*** Opening RECORDS TO PROCESS ***

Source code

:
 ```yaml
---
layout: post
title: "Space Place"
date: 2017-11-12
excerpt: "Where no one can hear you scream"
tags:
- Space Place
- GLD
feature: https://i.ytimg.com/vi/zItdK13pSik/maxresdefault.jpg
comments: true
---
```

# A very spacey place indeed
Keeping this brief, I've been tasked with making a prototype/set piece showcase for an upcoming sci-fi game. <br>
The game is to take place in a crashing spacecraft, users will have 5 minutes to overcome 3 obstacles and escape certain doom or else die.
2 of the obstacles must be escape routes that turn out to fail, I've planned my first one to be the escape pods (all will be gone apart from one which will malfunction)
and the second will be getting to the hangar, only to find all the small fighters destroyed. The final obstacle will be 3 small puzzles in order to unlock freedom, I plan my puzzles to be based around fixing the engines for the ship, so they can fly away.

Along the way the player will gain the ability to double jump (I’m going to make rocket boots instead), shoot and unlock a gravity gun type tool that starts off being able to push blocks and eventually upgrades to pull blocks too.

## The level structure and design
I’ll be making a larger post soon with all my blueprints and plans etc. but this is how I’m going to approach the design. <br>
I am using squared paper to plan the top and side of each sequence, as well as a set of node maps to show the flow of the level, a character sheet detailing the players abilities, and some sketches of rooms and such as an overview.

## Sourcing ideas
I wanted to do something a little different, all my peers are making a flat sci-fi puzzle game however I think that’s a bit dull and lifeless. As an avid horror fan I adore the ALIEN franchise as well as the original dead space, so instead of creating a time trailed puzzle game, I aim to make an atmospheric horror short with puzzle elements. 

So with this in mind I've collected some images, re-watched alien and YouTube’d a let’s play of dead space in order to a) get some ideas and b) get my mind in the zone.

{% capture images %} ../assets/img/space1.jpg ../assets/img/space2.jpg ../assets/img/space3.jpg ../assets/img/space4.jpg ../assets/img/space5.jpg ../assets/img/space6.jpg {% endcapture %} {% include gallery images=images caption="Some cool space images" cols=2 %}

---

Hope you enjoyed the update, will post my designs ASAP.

*** Closing RECORDS TO PROCESS ***

__EXERCISE DIRECTIONS__. All lines above containing the string "escape": copy each one.

__COMPLETED TASK__.
The game is to take place in a crashing spacecraft, users will have 5 minutes to overcome 3 obstacles and escape certain doom or else die.
2 of the obstacles must be escape routes that turn out to fail, I've planned my first one to be the escape pods (all will be gone apart from one which will malfunction)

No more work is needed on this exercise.